Might try and write a couple more paragraphs at least before I go to bed tonight.

Friday 20th July 2017

Friday 20th July 2017

Chester Bennington hanged himself.

His depression finally managed to get past his last defences and managed to do the same thing to him that it had done to Chris Cornell, Robin Williams and hundreds of other people across the world.  It’s tragedy.

But you know what’s worse?  Especially for those of us who are, right at this moment, very much aware that one day, that could be us?  The whole “he was selfish” narrative.

No.  Let’s just end that here.  No.  Definitely not.  No matter what they say, these people have never, ever had even an hour of REAL depression in their lives.  For which they should be eternally grateful.

Depression is that constant companion whispering in your ear so it gets into your subconscious.  It tells you that you’re not worth it.  That your friends aren’t really your friends, they’re just taking pity on you.  You don’t really matter to them at all.  It will also attempt to convince you that your family would be better off it you weren’t there anymore.  They’d be better still if you were dead.  Then they wouldn’t have to worry about you coming back and fucking up their lives yet again.

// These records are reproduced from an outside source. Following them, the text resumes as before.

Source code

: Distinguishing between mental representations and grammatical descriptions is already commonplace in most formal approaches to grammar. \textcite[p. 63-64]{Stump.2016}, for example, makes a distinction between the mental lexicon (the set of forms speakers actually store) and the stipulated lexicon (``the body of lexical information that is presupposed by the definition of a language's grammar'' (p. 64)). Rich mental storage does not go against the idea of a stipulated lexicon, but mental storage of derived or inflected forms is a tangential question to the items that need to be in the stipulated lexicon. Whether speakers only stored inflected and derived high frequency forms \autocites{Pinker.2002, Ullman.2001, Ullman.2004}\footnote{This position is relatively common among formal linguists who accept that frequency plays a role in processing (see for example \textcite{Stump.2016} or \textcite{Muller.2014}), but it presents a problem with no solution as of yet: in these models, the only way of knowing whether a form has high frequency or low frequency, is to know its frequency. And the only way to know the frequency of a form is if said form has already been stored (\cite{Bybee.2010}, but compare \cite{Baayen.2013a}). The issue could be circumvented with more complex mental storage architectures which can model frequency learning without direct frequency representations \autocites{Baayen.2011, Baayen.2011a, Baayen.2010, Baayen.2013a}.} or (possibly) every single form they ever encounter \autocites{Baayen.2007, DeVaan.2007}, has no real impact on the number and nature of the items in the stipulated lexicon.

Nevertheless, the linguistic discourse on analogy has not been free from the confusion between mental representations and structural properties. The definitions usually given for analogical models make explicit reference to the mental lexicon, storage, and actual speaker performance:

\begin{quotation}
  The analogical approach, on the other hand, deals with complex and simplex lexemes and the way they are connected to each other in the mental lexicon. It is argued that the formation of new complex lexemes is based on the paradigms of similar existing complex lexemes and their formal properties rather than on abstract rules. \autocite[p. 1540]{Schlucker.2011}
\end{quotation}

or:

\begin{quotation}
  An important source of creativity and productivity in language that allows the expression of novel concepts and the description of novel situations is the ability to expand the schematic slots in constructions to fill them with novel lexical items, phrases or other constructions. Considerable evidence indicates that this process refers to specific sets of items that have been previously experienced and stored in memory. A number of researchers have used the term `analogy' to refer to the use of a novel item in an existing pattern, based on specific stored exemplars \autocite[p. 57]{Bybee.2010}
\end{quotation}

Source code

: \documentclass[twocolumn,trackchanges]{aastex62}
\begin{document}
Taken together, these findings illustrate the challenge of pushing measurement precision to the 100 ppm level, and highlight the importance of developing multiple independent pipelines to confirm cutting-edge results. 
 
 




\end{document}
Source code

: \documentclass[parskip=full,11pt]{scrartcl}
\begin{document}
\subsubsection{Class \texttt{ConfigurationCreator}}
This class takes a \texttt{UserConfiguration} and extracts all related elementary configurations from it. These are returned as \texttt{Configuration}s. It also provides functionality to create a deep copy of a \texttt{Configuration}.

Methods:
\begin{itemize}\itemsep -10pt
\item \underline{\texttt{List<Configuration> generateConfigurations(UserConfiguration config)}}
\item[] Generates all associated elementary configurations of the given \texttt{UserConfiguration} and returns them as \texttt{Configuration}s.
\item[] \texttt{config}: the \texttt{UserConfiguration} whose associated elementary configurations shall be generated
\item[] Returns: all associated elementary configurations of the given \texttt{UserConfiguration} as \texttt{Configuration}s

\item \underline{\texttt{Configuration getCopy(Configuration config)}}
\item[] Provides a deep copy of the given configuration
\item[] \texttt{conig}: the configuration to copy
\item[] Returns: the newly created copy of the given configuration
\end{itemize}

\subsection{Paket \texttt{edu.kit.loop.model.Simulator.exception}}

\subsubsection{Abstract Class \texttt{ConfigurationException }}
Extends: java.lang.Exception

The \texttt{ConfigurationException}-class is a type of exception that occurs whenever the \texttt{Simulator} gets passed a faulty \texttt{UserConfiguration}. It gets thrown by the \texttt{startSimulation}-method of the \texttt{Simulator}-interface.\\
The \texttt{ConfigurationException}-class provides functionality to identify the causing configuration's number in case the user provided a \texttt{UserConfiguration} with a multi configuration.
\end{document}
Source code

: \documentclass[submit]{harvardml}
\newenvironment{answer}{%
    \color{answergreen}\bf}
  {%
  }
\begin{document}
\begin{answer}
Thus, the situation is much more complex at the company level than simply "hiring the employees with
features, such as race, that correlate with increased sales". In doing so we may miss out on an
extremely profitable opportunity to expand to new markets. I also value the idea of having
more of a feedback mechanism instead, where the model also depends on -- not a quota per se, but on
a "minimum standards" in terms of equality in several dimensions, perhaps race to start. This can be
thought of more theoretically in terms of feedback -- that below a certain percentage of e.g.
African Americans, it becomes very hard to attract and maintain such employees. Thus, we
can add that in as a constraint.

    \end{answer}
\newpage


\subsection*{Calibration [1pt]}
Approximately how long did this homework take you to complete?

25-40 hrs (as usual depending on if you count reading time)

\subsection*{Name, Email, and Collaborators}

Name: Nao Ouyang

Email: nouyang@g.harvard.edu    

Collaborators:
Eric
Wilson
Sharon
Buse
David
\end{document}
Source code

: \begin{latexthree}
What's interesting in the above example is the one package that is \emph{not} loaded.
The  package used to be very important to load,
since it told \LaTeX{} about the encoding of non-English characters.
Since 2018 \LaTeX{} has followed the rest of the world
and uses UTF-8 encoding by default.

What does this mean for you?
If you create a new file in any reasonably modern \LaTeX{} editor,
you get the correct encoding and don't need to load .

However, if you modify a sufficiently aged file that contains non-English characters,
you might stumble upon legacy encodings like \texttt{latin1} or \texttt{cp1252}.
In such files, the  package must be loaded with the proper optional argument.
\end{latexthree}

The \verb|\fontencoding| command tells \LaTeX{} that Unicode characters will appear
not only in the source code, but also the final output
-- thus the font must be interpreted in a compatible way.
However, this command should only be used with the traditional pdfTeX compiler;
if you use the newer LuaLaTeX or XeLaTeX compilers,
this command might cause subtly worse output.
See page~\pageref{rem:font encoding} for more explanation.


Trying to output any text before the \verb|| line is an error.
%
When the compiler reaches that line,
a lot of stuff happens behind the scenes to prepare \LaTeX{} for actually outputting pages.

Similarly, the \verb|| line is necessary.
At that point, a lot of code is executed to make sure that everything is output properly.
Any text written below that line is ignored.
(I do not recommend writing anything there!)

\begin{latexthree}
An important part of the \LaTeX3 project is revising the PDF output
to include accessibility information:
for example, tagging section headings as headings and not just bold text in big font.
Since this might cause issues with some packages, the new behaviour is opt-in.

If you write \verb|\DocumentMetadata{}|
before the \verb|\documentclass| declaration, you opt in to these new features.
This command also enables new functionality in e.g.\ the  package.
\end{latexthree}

Another thing I get sick of hearing is “why didn’t they get help?”

Part of going really deep into depression is that you believe that there is no help for you.  It doesn’t even occur to you to try and get it because you don’t actually think there’s anything wrong with you.  Looking back, before I started getting treatment, I said and did some awful things to various people for literally just being somewhere I didn’t want them to be.

We need to have friends who will stick by us.  People who will be there to drag us out of the house and just be there to make sure we don’t do anything stupid in the guise of making everyone’s life better.  We won’t ask for help.  You’ll never know how badly a person with depression is because we’re experts at hiding it from the outside world.  We don’t want to burden anyone else with our problems.

Sorry friends and loved ones.  It’s down to you.  You’ll have to push us to get help.  Don’t stop until the treatment is underway and keep pushing.  We may not think we’re worth the hassle, but so long as there’s someone there to care enough, we might just get through this.